According to Colvin, in 1996 Colorado specified, “if elected officials use e-mail to discuss public business ‘among themselves,’ the electronic mail is subject to the Open Meetings Law.”

Colvin’s article goes on to inform that as of 1997, “state agencies and political subdivisions with electronic mail systems must adopt a written policy on monitoring electronic mail specifying the circumstances under which it will be conducted and stating that correspondence of employees in the form of e-mail may be a public record.”

PAWSD directors do not use a PAWSD-specific email system; instead, each director maintains their own personal email address. Monitoring electronic public business discussions between PAWSD board members becomes difficult when each director uses a private account. Thus communication between the PAWSD Board Members can only be truly examined if a member of that board, who is part of such a communication chain, makes that information public.

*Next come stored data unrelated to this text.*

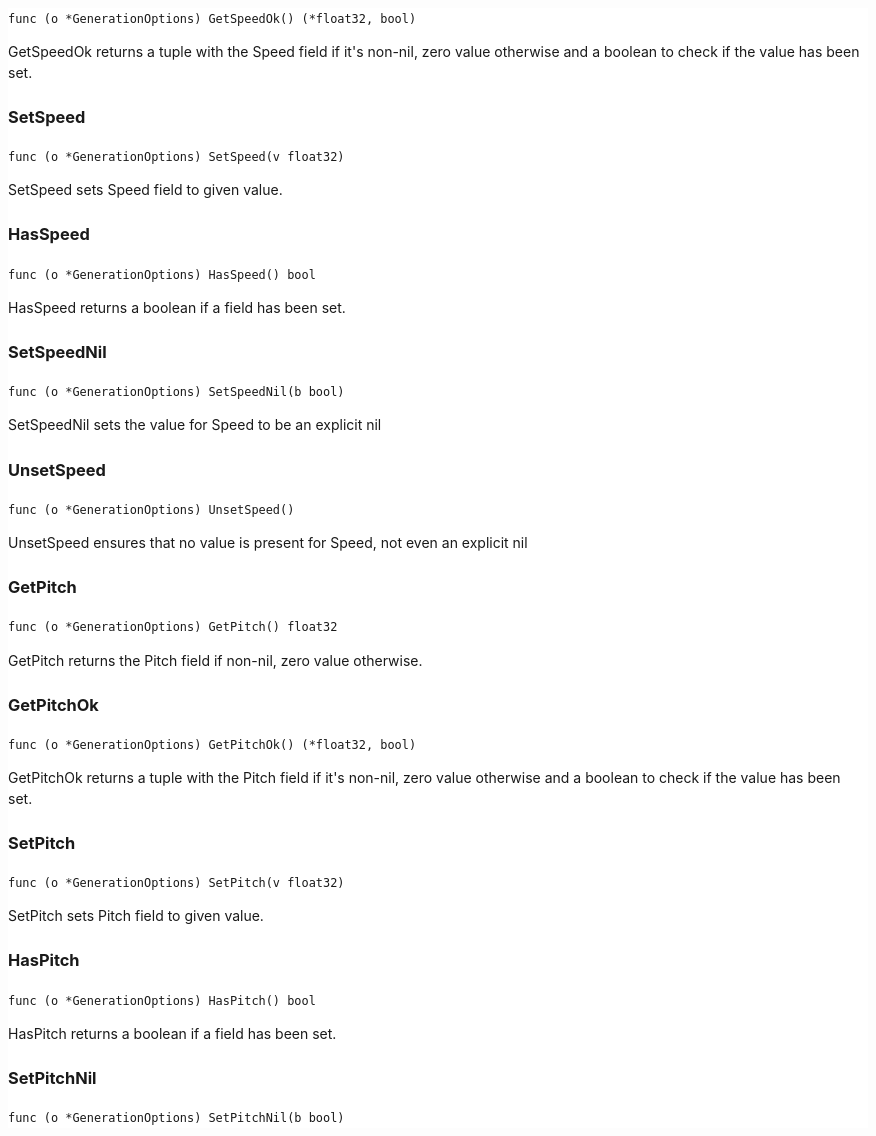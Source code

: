 `func (o *GenerationOptions) GetSpeedOk() (*float32, bool)`

GetSpeedOk returns a tuple with the Speed field if it's non-nil, zero value otherwise
and a boolean to check if the value has been set.

### SetSpeed

`func (o *GenerationOptions) SetSpeed(v float32)`

SetSpeed sets Speed field to given value.

### HasSpeed

`func (o *GenerationOptions) HasSpeed() bool`

HasSpeed returns a boolean if a field has been set.

### SetSpeedNil

`func (o *GenerationOptions) SetSpeedNil(b bool)`

 SetSpeedNil sets the value for Speed to be an explicit nil

### UnsetSpeed
`func (o *GenerationOptions) UnsetSpeed()`

UnsetSpeed ensures that no value is present for Speed, not even an explicit nil
### GetPitch

`func (o *GenerationOptions) GetPitch() float32`

GetPitch returns the Pitch field if non-nil, zero value otherwise.

### GetPitchOk

`func (o *GenerationOptions) GetPitchOk() (*float32, bool)`

GetPitchOk returns a tuple with the Pitch field if it's non-nil, zero value otherwise
and a boolean to check if the value has been set.

### SetPitch

`func (o *GenerationOptions) SetPitch(v float32)`

SetPitch sets Pitch field to given value.

### HasPitch

`func (o *GenerationOptions) HasPitch() bool`

HasPitch returns a boolean if a field has been set.

### SetPitchNil

`func (o *GenerationOptions) SetPitchNil(b bool)`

Colvin recognizes the struggles of maintaining personal privacy while attempting to monitor legality when he writes, “Whether or not to monitor e-mail is a major policy decision involving employee privacy issues, but may be the only way to ensure that e-mail is used for legitimate purposes.”

“Elected officials are not ‘equipped’ as official custodians to determine whether e-mail communications ‘might be public records’,” Colvin states, thereby highlighting the need for the monitoring of electronic correspondence by outside entities.

“Elected and public officials have a duty to the citizens to conduct government in accordance with the law ...”Colvin’s article concludes.

The SUN received more emails than are referenced in this article in response to its CORA request sent to PAWSD. Some of the emails received were not directly relevant to the rate adjustment discussion; however some of those emails exposed other chains of communication in which all directors were included.

PAWSD directors violated the law by engaging in electronic discussions in which all directors were included, even if not all directors responded.

It is important to note that information may be distributed by staff to directors, such as the rate table or board packets; however, no discussion of that information may occur between a quorum of directors outside of a public meeting.